▽

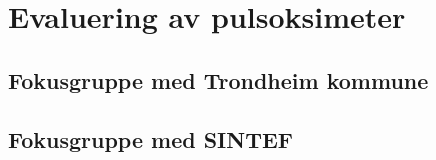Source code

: \chapter{Evaluering av pulsoksimeter}
\label{ch:evaluation1}
\blindtext

\section{Fokusgruppe med Trondheim kommune}
\blindtext
\section{Fokusgruppe med SINTEF}
\blindtext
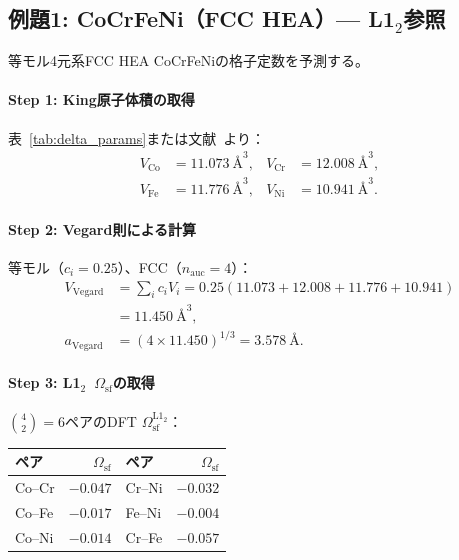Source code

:\documentclass[5p,10pt]{elsarticle}
\begin{document}
\subsection{例題1: CoCrFeNi（FCC HEA）--- L1$_2$参照}
\label{sec:example_fcc}

等モル4元系FCC HEA CoCrFeNiの格子定数を予測する。

\paragraph{Step 1: King原子体積の取得}

表~\ref{tab:delta_params}または文献~\cite{King1966}より：
\begin{align*}
V_\text{Co} &= 11.073~\text{\AA}^3, & V_\text{Cr} &= 12.008~\text{\AA}^3, \\
V_\text{Fe} &= 11.776~\text{\AA}^3, & V_\text{Ni} &= 10.941~\text{\AA}^3.
\end{align*}

\paragraph{Step 2: Vegard則による計算}

等モル（$c_i = 0.25$）、FCC（$n_\text{auc} = 4$）：
\begin{align}
V_\text{Vegard} &= \sum_i c_i V_i = 0.25(11.073 + 12.008 + 11.776 + 10.941) \nonumber \\
&= 11.450~\text{\AA}^3, \nonumber \\
a_\text{Vegard} &= (4 \times 11.450)^{1/3} = 3.578~\text{\AA}. \label{eq:ex_vegard_fcc}
\end{align}

\paragraph{Step 3: L1$_2$~$\Omega_\text{sf}$の取得}

$\binom{4}{2} = 6$ペアのDFT $\Omega_\text{sf}^{\text{L1}_2}$：
\begin{center}
\footnotesize
\begin{tabular}{@{}lrlr@{}}
\toprule
ペア & $\Omega_\text{sf}$ & ペア & $\Omega_\text{sf}$ \\
\midrule
Co--Cr & $-0.047$ & Cr--Ni & $-0.032$ \\
Co--Fe & $-0.017$ & Fe--Ni & $-0.004$ \\
Co--Ni & $-0.014$ & Cr--Fe & $-0.057$ \\
\bottomrule
\end{tabular}
\end{center}
\end{document}
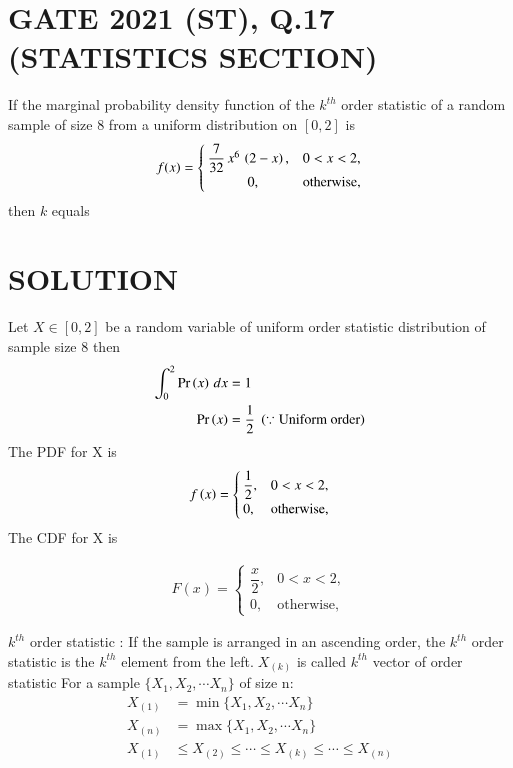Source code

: \documentclass[journal,12pt,twocolumn]{IEEEtran}
\begin{document}
\section{GATE 2021 (ST), Q.17 (STATISTICS SECTION)} 
If the marginal probability density function of the $k^{th}$ order statistic of a 
random sample of size 8 from a uniform distribution on $[0,2]$ is
\[
  f(x) =
  \begin{cases}
   \dfrac{7}{32}\,x^{6}\,\left(2-x\right),  & 0<x<2, \\ 
      \hspace{1cm}   0,               & \text{otherwise,} 
  \end{cases}
\]
then $k$ equals \underline{\hspace{3cm}}
\bigskip
\section{SOLUTION}
Let $X\in[0,2]$ be a random variable of uniform order statistic distribution of sample size 8 then
\begin{align}
 \int_{0}^{2} \Pr\left(x\right)\,dx &= 1 \\
 \Pr\left(x\right)                  &= \dfrac{1}{2}\;\left(\because \text{Uniform order}\right)
\end{align}
The PDF for X is 
\begin{align}
f\left(x\right) = 
 \begin{cases}
  \dfrac{1}{2},      &0<x<2, \\ 
     0, &\text{otherwise,}
 \end{cases} \label{d}
\end{align}
 The CDF for X is 
 
 \begin{align}
 F(x) = 
 \begin{cases}
  \dfrac{x}{2},      &0<x<2, \\ 
     0, &\text{otherwise,}
 \end{cases} \label{e}
 \end{align}
 
\newpage

\begin{definition}
$k^{th}$ order statistic : If the sample is arranged in an ascending order, the $k^{th}$ order statistic is the $k^{th}$ element from the left.$\;X_{(k)}$ is called $k^{th}$ vector of order statistic  
For a sample $\{X_1, X_2, \cdots X_n\}$ of size n:
\begin{align}
\nonumber  X_{(1)} &= \min{\{X_1, X_2, \cdots X_n\}}\\
\nonumber  X_{(n)} &= \max{\{X_1, X_2, \cdots X_n\}} \\
\nonumber  X_{(1)} &\leq X_{(2)}\leq \cdots\leq X_{(k)}\leq \cdots \leq X_{(n)} 
\end{align}
\end{definition}
\end{document}
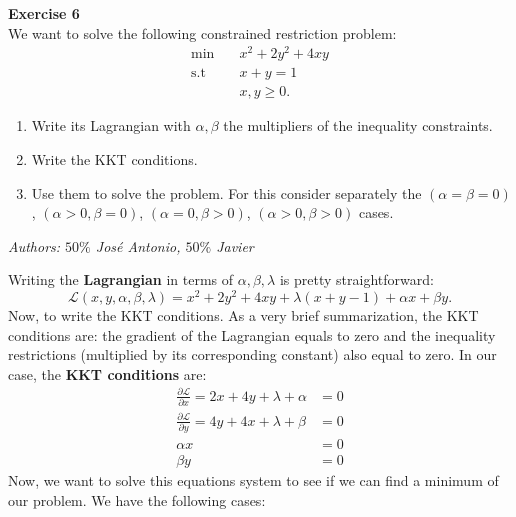 \documentclass[11pt,table]{article}
\newenvironment{problem}[2][Exercise]
{ \begin{mdframed}[backgroundcolor=gray!20] \textbf{#1 #2} \\}
	{\hspace{0.0cm}\newline\newline \emph{Authors: \(50\%\) José Antonio, \(50\%\) Javier}  \end{mdframed}}
\begin{document}
	\begin{problem}{6}
		We want to solve the following constrained restriction problem:
		\begin{align*}
			\min \quad       & x^{2} + 2y^{2} + 4xy \\
			\text{s.t} \quad & x + y = 1            \\
			& x,y \geq 0.
		\end{align*}
		\begin{enumerate}
			\item Write its Lagrangian with \(\alpha,\beta\) the multipliers of the inequality constraints.
			\item Write the KKT conditions.
			\item Use them to solve the problem. For this consider separately the \((\alpha = \beta = 0)\), \((\alpha > 0, \beta = 0)\), \((\alpha = 0, \beta > 0)\), \((\alpha > 0, \beta > 0)\) cases.
		\end{enumerate}
	\end{problem}
	
	Writing the \textbf{Lagrangian} in terms of \(\alpha,\beta,\lambda\) is pretty straightforward:
	\[
	\mathcal L(x,y,\alpha,\beta,\lambda) = x^{2} + 2y^{2} + 4xy + \lambda(x+y - 1) + \alpha x + \beta y .
	\]
	Now, to write the KKT conditions. As a very brief summarization, the KKT conditions are: the gradient of the Lagrangian equals to zero and the inequality restrictions (multiplied by its corresponding constant) also equal to zero. In our case, the \textbf{KKT conditions} are:
	\begin{align*}
		\frac{\partial \mathcal L}{\partial x}  = 2x + 4y + \lambda + \alpha & = 0 \\
		\frac{\partial \mathcal L}{\partial y}  = 4y + 4x + \lambda + \beta  & = 0 \\
		\alpha x                                                             & = 0 \\
		\beta y                                                              & = 0
	\end{align*}
	Now, we want to solve this equations system to see if we can find a minimum of our problem. We have the following cases:
	
\end{document}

△

The entries above are to be repeated in full, except for their pictures.

Source code

: \chapter{Evaluering av pulsoksimeter}
\label{ch:evaluation1}
\blindtext

\section{Fokusgruppe med Trondheim kommune}
\blindtext
\section{Fokusgruppe med SINTEF}
\blindtext
Source code

:\documentclass[5p,10pt]{elsarticle}
\begin{document}
\subsection{例題1: CoCrFeNi（FCC HEA）--- L1$_2$参照}
\label{sec:example_fcc}

等モル4元系FCC HEA CoCrFeNiの格子定数を予測する。

\paragraph{Step 1: King原子体積の取得}

表~\ref{tab:delta_params}または文献~\cite{King1966}より：
\begin{align*}
V_\text{Co} &= 11.073~\text{\AA}^3, & V_\text{Cr} &= 12.008~\text{\AA}^3, \\
V_\text{Fe} &= 11.776~\text{\AA}^3, & V_\text{Ni} &= 10.941~\text{\AA}^3.
\end{align*}

\paragraph{Step 2: Vegard則による計算}

等モル（$c_i = 0.25$）、FCC（$n_\text{auc} = 4$）：
\begin{align}
V_\text{Vegard} &= \sum_i c_i V_i = 0.25(11.073 + 12.008 + 11.776 + 10.941) \nonumber \\
&= 11.450~\text{\AA}^3, \nonumber \\
a_\text{Vegard} &= (4 \times 11.450)^{1/3} = 3.578~\text{\AA}. \label{eq:ex_vegard_fcc}
\end{align}

\paragraph{Step 3: L1$_2$~$\Omega_\text{sf}$の取得}

$\binom{4}{2} = 6$ペアのDFT $\Omega_\text{sf}^{\text{L1}_2}$：
\begin{center}
\footnotesize
\begin{tabular}{@{}lrlr@{}}
\toprule
ペア & $\Omega_\text{sf}$ & ペア & $\Omega_\text{sf}$ \\
\midrule
Co--Cr & $-0.047$ & Cr--Ni & $-0.032$ \\
Co--Fe & $-0.017$ & Fe--Ni & $-0.004$ \\
Co--Ni & $-0.014$ & Cr--Fe & $-0.057$ \\
\bottomrule
\end{tabular}
\end{center}
\end{document}
Source code

: \documentclass[journal,12pt,twocolumn]{IEEEtran}
\begin{document}
\section{GATE 2021 (ST), Q.17 (STATISTICS SECTION)} 
If the marginal probability density function of the $k^{th}$ order statistic of a 
random sample of size 8 from a uniform distribution on $[0,2]$ is
\[
  f(x) =
  \begin{cases}
   \dfrac{7}{32}\,x^{6}\,\left(2-x\right),  & 0<x<2, \\ 
      \hspace{1cm}   0,               & \text{otherwise,} 
  \end{cases}
\]
then $k$ equals \underline{\hspace{3cm}}
\bigskip
\section{SOLUTION}
Let $X\in[0,2]$ be a random variable of uniform order statistic distribution of sample size 8 then
\begin{align}
 \int_{0}^{2} \Pr\left(x\right)\,dx &= 1 \\
 \Pr\left(x\right)                  &= \dfrac{1}{2}\;\left(\because \text{Uniform order}\right)
\end{align}
The PDF for X is 
\begin{align}
f\left(x\right) = 
 \begin{cases}
  \dfrac{1}{2},      &0<x<2, \\ 
     0, &\text{otherwise,}
 \end{cases} \label{d}
\end{align}
 The CDF for X is 
 
 \begin{align}
 F(x) = 
 \begin{cases}
  \dfrac{x}{2},      &0<x<2, \\ 
     0, &\text{otherwise,}
 \end{cases} \label{e}
 \end{align}
 
\newpage

\begin{definition}
$k^{th}$ order statistic : If the sample is arranged in an ascending order, the $k^{th}$ order statistic is the $k^{th}$ element from the left.$\;X_{(k)}$ is called $k^{th}$ vector of order statistic  
For a sample $\{X_1, X_2, \cdots X_n\}$ of size n:
\begin{align}
\nonumber  X_{(1)} &= \min{\{X_1, X_2, \cdots X_n\}}\\
\nonumber  X_{(n)} &= \max{\{X_1, X_2, \cdots X_n\}} \\
\nonumber  X_{(1)} &\leq X_{(2)}\leq \cdots\leq X_{(k)}\leq \cdots \leq X_{(n)} 
\end{align}
\end{definition}
\end{document}
 \documentclass[11pt,table]{article}
\newenvironment{problem}[2][Exercise]
{ \begin{mdframed}[backgroundcolor=gray!20] \textbf{#1 #2} \\}
	{\hspace{0.0cm}\newline\newline \emph{Authors: \(50\%\) José Antonio, \(50\%\) Javier}  \end{mdframed}}
\begin{document}
	\begin{problem}{6}
		We want to solve the following constrained restriction problem:
		\begin{align*}
			\min \quad       & x^{2} + 2y^{2} + 4xy \\
			\text{s.t} \quad & x + y = 1            \\
			& x,y \geq 0.
		\end{align*}
		\begin{enumerate}
			\item Write its Lagrangian with \(\alpha,\beta\) the multipliers of the inequality constraints.
			\item Write the KKT conditions.
			\item Use them to solve the problem. For this consider separately the \((\alpha = \beta = 0)\), \((\alpha > 0, \beta = 0)\), \((\alpha = 0, \beta > 0)\), \((\alpha > 0, \beta > 0)\) cases.
		\end{enumerate}
	\end{problem}
	
	Writing the \textbf{Lagrangian} in terms of \(\alpha,\beta,\lambda\) is pretty straightforward:
	\[
	\mathcal L(x,y,\alpha,\beta,\lambda) = x^{2} + 2y^{2} + 4xy + \lambda(x+y - 1) + \alpha x + \beta y .
	\]
	Now, to write the KKT conditions. As a very brief summarization, the KKT conditions are: the gradient of the Lagrangian equals to zero and the inequality restrictions (multiplied by its corresponding constant) also equal to zero. In our case, the \textbf{KKT conditions} are:
	\begin{align*}
		\frac{\partial \mathcal L}{\partial x}  = 2x + 4y + \lambda + \alpha & = 0 \\
		\frac{\partial \mathcal L}{\partial y}  = 4y + 4x + \lambda + \beta  & = 0 \\
		\alpha x                                                             & = 0 \\
		\beta y                                                              & = 0
	\end{align*}
	Now, we want to solve this equations system to see if we can find a minimum of our problem. We have the following cases:
	
\end{document}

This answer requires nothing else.